Fortunato had always been a funny man. It came as no surprise that he emerged from the crowd in a full jester’s costume, adorned with bells and red and blue sashes that fluttered in the warm breeze as he strode to meet me. I was severely underdressed—it was ignorant of me to dismiss warnings of costumes and chivalrous contesting. I resorted to lifting the end of my cape to hide my face—like that Nosferatu fellow.
I smiled at my friend (of whom had ingested three barrels-full of wine). He’d never heard of sober fun. Not Fortunato, as his favorite hobby was wine. He didn’t own a cellar, but he was surrounded by wine-rich people of whom he visited often, and I was one of those people.
“How goes the night?” I asked. His attention was hastily grabbed by the darkness that swirled in my cup. I shook my head, warning him not to try anything.
He frowned, “Less than keen because of your sourness toward me.”
“You certainly don’t mistake my heroism for sourness,” I replied, “This wine is terrible. You wouldn’t enjoy it. Benedick of Italy was bragging of his Amontillado by the banister, and you know him and Beatrice!”
“Amontillado!” Fortunato’s eyebrows disappeared into the creases of his forehead.
“I have my doubts.
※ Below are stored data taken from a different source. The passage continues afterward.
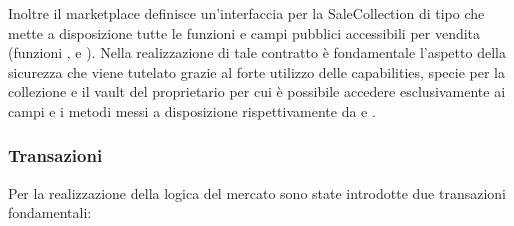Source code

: Inoltre il marketplace definisce un'interfaccia per la SaleCollection di tipo  che mette a disposizione tutte le funzioni e campi pubblici accessibili per vendita (funzioni ,  e ). Nella realizzazione di tale contratto è fondamentale l'aspetto della sicurezza che viene tutelato grazie al forte utilizzo delle capabilities, specie per la collezione e il vault del proprietario per cui è possibile accedere esclusivamente ai campi e i metodi messi a disposizione rispettivamente da  e .

\subsubsection{Transazioni}
Per la realizzazione della logica del mercato sono state introdotte due transazioni fondamentali:
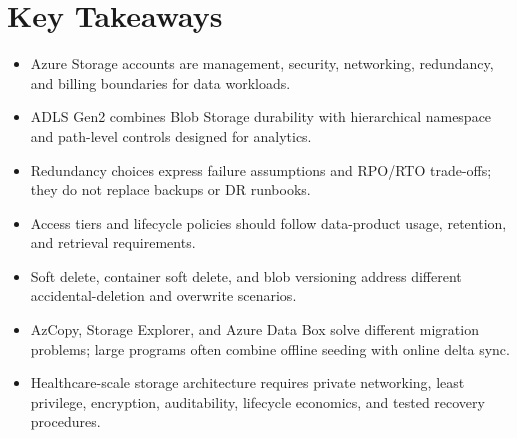 \section*{Key Takeaways}
\begin{itemize}
    \item Azure Storage accounts are management, security, networking, redundancy, and billing boundaries for data workloads.
    \item ADLS Gen2 combines Blob Storage durability with hierarchical namespace and path-level controls designed for analytics.
    \item Redundancy choices express failure assumptions and RPO/RTO trade-offs; they do not replace backups or DR runbooks.
    \item Access tiers and lifecycle policies should follow data-product usage, retention, and retrieval requirements.
    \item Soft delete, container soft delete, and blob versioning address different accidental-deletion and overwrite scenarios.
    \item AzCopy, Storage Explorer, and Azure Data Box solve different migration problems; large programs often combine offline seeding with online delta sync.
    \item Healthcare-scale storage architecture requires private networking, least privilege, encryption, auditability, lifecycle economics, and tested recovery procedures.
\end{itemize}


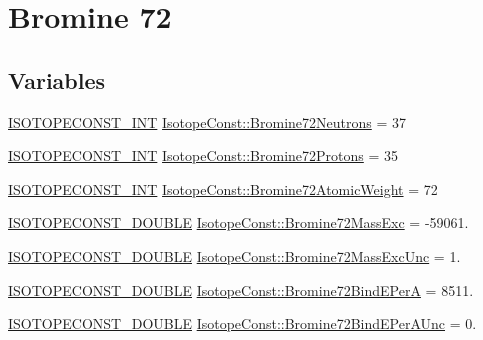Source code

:\hypertarget{group___isotope_const-_bromine-_br72}{}\section{Bromine 72}
\label{group___isotope_const-_bromine-_br72}
\subsection*{Variables}
\begin{DoxyCompactItemize}
\item 
\mbox{\hyperlink{group___isotope_const-_macros_ga5f18360b3e99483a35c32d789e62621c}{I\+S\+O\+T\+O\+P\+E\+C\+O\+N\+S\+T\+\_\+\+I\+NT}} \mbox{\hyperlink{group___isotope_const-_bromine-_br72_ga1325f68c10684b2012f23258f4c591f7}{Isotope\+Const\+::\+Bromine72\+Neutrons}} = 37
\item 
\mbox{\hyperlink{group___isotope_const-_macros_ga5f18360b3e99483a35c32d789e62621c}{I\+S\+O\+T\+O\+P\+E\+C\+O\+N\+S\+T\+\_\+\+I\+NT}} \mbox{\hyperlink{group___isotope_const-_bromine-_br72_ga6852269144d02469f66b3c8383e50578}{Isotope\+Const\+::\+Bromine72\+Protons}} = 35
\item 
\mbox{\hyperlink{group___isotope_const-_macros_ga5f18360b3e99483a35c32d789e62621c}{I\+S\+O\+T\+O\+P\+E\+C\+O\+N\+S\+T\+\_\+\+I\+NT}} \mbox{\hyperlink{group___isotope_const-_bromine-_br72_ga39798ccc235ce920a8adc406016a6920}{Isotope\+Const\+::\+Bromine72\+Atomic\+Weight}} = 72
\item 
\mbox{\hyperlink{group___isotope_const-_macros_ga8f45a7272ce02c0b4c65c44636ed719a}{I\+S\+O\+T\+O\+P\+E\+C\+O\+N\+S\+T\+\_\+\+D\+O\+U\+B\+LE}} \mbox{\hyperlink{group___isotope_const-_bromine-_br72_gab877fe3005f93a145760225d2d37554b}{Isotope\+Const\+::\+Bromine72\+Mass\+Exc}} = -\/59061.
\item 
\mbox{\hyperlink{group___isotope_const-_macros_ga8f45a7272ce02c0b4c65c44636ed719a}{I\+S\+O\+T\+O\+P\+E\+C\+O\+N\+S\+T\+\_\+\+D\+O\+U\+B\+LE}} \mbox{\hyperlink{group___isotope_const-_bromine-_br72_gab58a8475458b4f98dd11c4502ed4babe}{Isotope\+Const\+::\+Bromine72\+Mass\+Exc\+Unc}} = 1.
\item 
\mbox{\hyperlink{group___isotope_const-_macros_ga8f45a7272ce02c0b4c65c44636ed719a}{I\+S\+O\+T\+O\+P\+E\+C\+O\+N\+S\+T\+\_\+\+D\+O\+U\+B\+LE}} \mbox{\hyperlink{group___isotope_const-_bromine-_br72_gaade739c758e1b9f8e3e4a6c0aaee6b7f}{Isotope\+Const\+::\+Bromine72\+Bind\+E\+PerA}} = 8511.
\item 
\mbox{\hyperlink{group___isotope_const-_macros_ga8f45a7272ce02c0b4c65c44636ed719a}{I\+S\+O\+T\+O\+P\+E\+C\+O\+N\+S\+T\+\_\+\+D\+O\+U\+B\+LE}} \mbox{\hyperlink{group___isotope_const-_bromine-_br72_ga01aa41edf3167c15a66292bf739a4628}{Isotope\+Const\+::\+Bromine72\+Bind\+E\+Per\+A\+Unc}} = 0.

\end{DoxyCompactItemize}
It tastes as if they crushed grapes with their toes after gamboling in the flowerbeds.”
“Amontillado,” he hummed, “It tastes new?”
“Born yesterday.” I nodded, “If you would like it, you may have it. I feel dizzied over the crowd and plan on going home soon.”
“You do look pale.”
“The false Amontillado?”
We conversed for minutes until the emergence of an old ‘friend’ bid me to leave. The walk home was a blur; I could only recognize the regulars that were perched in their normal places.
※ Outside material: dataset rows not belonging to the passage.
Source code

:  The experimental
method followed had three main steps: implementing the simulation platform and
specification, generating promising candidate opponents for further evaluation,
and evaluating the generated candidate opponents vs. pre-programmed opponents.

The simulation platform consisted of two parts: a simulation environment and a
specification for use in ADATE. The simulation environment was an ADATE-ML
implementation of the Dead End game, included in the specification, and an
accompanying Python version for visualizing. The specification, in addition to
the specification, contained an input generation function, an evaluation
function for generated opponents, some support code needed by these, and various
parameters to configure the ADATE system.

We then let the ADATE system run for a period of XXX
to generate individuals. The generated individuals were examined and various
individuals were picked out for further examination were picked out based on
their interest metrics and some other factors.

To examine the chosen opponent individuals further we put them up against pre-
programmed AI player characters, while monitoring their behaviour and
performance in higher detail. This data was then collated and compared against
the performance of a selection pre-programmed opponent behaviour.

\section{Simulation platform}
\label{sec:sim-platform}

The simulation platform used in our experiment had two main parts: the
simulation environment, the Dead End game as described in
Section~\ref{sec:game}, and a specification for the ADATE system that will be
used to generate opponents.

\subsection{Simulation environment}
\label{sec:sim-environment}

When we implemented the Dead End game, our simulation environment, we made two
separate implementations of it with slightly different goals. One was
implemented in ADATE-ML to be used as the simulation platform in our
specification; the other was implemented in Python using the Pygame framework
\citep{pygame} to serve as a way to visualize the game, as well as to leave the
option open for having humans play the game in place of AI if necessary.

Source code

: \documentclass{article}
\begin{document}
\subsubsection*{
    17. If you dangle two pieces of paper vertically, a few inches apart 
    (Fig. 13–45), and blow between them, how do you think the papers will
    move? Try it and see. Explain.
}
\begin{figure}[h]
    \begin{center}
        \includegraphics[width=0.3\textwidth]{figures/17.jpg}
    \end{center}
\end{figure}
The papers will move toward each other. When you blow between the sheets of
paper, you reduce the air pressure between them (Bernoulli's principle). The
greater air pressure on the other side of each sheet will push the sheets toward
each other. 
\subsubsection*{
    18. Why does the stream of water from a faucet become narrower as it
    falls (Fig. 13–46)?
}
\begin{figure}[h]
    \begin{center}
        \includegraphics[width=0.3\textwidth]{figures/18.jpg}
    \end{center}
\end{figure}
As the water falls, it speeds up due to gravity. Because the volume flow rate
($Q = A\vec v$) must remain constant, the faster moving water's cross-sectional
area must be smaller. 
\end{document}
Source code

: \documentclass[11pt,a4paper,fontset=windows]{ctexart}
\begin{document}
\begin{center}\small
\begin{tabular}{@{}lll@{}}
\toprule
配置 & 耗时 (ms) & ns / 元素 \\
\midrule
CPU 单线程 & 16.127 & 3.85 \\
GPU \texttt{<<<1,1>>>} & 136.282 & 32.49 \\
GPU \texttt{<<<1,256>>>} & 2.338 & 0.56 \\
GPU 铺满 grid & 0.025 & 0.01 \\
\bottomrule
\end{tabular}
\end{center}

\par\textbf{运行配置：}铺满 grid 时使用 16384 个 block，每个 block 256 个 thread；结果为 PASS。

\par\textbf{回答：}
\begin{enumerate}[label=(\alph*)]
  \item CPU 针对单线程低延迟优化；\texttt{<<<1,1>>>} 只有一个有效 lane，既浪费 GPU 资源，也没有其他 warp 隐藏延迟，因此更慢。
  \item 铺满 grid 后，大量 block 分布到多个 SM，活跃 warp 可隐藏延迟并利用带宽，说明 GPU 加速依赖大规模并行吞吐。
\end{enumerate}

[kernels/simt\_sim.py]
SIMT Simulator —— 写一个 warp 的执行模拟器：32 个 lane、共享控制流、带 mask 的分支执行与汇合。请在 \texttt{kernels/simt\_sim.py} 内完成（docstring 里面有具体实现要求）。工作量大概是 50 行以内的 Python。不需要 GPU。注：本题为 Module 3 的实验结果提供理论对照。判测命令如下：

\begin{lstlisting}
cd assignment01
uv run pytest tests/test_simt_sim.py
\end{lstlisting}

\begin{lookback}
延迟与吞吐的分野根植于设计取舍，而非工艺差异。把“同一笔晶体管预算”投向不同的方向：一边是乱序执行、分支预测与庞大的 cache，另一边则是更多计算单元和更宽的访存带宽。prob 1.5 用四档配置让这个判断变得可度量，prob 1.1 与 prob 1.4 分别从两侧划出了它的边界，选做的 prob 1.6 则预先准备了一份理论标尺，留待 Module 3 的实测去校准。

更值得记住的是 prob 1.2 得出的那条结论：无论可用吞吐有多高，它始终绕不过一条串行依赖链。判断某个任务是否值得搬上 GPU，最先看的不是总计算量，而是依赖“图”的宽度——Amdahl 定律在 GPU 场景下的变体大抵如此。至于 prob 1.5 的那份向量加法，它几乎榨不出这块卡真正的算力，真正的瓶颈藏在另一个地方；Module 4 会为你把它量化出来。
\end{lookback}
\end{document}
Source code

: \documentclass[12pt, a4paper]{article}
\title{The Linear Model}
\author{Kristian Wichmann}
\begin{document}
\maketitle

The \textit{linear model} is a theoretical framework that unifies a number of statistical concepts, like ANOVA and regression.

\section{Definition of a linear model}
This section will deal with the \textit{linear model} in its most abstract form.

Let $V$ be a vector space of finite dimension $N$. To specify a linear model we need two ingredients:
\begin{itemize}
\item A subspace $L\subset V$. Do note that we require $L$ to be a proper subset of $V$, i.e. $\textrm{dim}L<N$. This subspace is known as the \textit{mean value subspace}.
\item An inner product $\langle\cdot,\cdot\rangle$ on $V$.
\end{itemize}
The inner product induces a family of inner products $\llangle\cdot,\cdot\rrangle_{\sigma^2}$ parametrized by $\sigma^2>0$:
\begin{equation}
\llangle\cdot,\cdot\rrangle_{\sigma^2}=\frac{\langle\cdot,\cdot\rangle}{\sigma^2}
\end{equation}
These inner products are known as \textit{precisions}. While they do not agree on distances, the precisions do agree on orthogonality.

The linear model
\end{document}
After the struggle to get inside, I shed my lazy costume, and threw myself into the arms of my comfortable mattress. My nausea was nearly gone but still present—like motion sickness from a restless ocean. My stomach rocked inside me, convinced that the crew of my body was thrown into the abyss of a storm.
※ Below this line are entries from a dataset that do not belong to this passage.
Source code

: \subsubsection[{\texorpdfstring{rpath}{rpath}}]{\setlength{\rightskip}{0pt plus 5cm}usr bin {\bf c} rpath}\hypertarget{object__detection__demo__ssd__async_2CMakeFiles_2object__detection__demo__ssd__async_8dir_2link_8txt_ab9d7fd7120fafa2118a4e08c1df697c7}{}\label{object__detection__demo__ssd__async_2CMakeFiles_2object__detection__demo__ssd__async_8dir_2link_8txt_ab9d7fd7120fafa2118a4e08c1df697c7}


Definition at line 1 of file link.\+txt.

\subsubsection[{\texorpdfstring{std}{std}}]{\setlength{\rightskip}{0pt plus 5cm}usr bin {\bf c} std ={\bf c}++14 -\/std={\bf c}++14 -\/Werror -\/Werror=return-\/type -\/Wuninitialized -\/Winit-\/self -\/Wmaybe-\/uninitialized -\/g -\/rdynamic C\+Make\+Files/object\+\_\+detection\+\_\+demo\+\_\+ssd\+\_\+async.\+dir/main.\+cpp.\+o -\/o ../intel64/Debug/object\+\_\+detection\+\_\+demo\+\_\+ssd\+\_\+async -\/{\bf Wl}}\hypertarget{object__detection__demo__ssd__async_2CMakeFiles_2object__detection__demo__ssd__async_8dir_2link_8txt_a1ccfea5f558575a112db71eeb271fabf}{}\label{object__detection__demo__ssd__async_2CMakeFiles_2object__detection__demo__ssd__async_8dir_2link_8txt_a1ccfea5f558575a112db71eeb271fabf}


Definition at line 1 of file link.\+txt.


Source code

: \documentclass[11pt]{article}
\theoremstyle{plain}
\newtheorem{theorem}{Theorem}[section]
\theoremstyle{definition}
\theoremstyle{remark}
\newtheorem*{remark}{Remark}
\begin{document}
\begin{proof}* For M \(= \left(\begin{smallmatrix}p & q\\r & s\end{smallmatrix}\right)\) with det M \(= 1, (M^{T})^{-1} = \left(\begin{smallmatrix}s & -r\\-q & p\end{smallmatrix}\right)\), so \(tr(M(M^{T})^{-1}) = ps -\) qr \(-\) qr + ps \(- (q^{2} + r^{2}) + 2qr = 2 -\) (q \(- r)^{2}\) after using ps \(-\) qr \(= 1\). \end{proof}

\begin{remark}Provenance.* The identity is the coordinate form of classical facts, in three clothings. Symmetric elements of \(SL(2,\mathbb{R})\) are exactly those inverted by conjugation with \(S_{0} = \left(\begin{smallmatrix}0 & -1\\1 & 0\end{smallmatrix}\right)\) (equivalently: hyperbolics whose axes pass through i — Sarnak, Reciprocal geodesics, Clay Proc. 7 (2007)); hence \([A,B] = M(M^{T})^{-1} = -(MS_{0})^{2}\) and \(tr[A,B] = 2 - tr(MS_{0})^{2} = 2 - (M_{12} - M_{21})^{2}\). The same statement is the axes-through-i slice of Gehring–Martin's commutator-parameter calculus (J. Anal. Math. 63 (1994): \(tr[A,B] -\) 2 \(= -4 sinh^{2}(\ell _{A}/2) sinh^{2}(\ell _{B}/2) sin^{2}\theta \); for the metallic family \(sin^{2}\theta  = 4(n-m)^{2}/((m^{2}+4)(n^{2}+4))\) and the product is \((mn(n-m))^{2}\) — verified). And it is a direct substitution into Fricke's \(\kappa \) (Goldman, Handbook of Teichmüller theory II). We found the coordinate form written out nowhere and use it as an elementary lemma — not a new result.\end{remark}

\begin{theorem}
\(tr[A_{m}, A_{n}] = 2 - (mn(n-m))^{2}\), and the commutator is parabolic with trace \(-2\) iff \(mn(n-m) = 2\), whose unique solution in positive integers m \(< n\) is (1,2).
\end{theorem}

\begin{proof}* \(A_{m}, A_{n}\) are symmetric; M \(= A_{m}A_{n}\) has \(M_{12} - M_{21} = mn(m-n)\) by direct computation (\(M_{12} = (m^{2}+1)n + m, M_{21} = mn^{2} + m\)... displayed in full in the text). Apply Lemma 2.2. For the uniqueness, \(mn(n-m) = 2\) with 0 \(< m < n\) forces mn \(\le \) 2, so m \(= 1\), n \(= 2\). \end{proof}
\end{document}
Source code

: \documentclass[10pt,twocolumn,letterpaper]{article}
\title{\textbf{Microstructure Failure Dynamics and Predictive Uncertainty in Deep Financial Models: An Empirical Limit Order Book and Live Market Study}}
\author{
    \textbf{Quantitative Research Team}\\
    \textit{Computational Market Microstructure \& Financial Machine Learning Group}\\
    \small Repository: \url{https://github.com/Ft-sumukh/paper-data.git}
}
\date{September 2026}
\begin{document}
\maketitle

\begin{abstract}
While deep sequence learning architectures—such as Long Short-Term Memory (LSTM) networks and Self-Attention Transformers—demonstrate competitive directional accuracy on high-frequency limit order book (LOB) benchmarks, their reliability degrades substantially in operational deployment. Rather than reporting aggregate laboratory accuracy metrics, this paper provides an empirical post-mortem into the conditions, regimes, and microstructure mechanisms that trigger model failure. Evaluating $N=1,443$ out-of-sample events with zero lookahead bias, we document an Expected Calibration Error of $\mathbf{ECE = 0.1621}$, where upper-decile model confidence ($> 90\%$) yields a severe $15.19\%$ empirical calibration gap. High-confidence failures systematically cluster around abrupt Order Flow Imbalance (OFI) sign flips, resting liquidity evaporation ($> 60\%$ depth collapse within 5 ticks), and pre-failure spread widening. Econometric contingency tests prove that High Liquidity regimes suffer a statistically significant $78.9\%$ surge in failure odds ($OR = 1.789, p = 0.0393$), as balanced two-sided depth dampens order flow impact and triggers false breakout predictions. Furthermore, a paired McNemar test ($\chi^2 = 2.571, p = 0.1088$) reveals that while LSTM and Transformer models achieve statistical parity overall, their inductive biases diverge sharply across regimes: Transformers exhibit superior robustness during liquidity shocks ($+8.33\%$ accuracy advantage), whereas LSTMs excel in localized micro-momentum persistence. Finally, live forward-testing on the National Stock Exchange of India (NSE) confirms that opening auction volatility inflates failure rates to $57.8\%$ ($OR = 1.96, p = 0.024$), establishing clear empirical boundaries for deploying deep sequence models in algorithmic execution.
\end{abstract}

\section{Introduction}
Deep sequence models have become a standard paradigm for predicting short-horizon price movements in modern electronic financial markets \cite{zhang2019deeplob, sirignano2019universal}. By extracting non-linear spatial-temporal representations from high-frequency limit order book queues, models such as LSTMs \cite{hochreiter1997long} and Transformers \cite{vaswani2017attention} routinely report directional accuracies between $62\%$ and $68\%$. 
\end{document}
I rolled onto my back; I felt the moonbeams of a glare. A dismissible presence, sure, but one nonetheless. It crept around the perimeter of my chamber, shadow hidden amongst shadows.
As soon as my eyes closed, I was taken into the dark. Prisoner to my own bed as the comfortable arms constricted my waist. My room was different, things moved around. Illumination seemed to come from the rafters, yet had no source all the same. I was being abducted by my own subconscious.
From the furthest corner of my room, the darkness seemed to take on a familiar form. I could hear the bells, bells, bells of a jester costume and there he was. Fortunato, my good friend, an empty wine glass in his left hand. He crept to my bed, seeming to skip a few steps in the process.
I wanted to ask the meaning of this. My lingering hope suggested it was a jest, though it wasn’t likely.
“Montresor,” his voice was the personification of gravel, “I love wine.”
I knew. He had made this clear many years before. But why, at that moment, did it seem a good idea to restate the obvious and irrelevant?
“Do you know how long the French age their Bordeaux?” He answered himself immediately, “25 years. 30, if they’re patient.”
An interesting fact, sure, but his cadence dripped from his mouth in a way that hardly settled my stomach.
“I, myself, prefer a nice, aged red.”
I didn’t care. I had always listened to his tangents about wine, however I never understood the obsession. But as he spoke, his voice grew louder, as if each individual word he spoke was a drop of wine in his glass. And he, the ambitious sommelier, savored it.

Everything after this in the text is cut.